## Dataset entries
--- START ---

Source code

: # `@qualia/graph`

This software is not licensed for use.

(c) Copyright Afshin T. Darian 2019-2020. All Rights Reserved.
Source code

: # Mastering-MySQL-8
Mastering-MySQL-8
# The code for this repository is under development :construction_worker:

--- END ---

Where a line in the records above contains the string "MySQL", return that line.

## Written solution
: # Mastering-MySQL-8
Mastering-MySQL-8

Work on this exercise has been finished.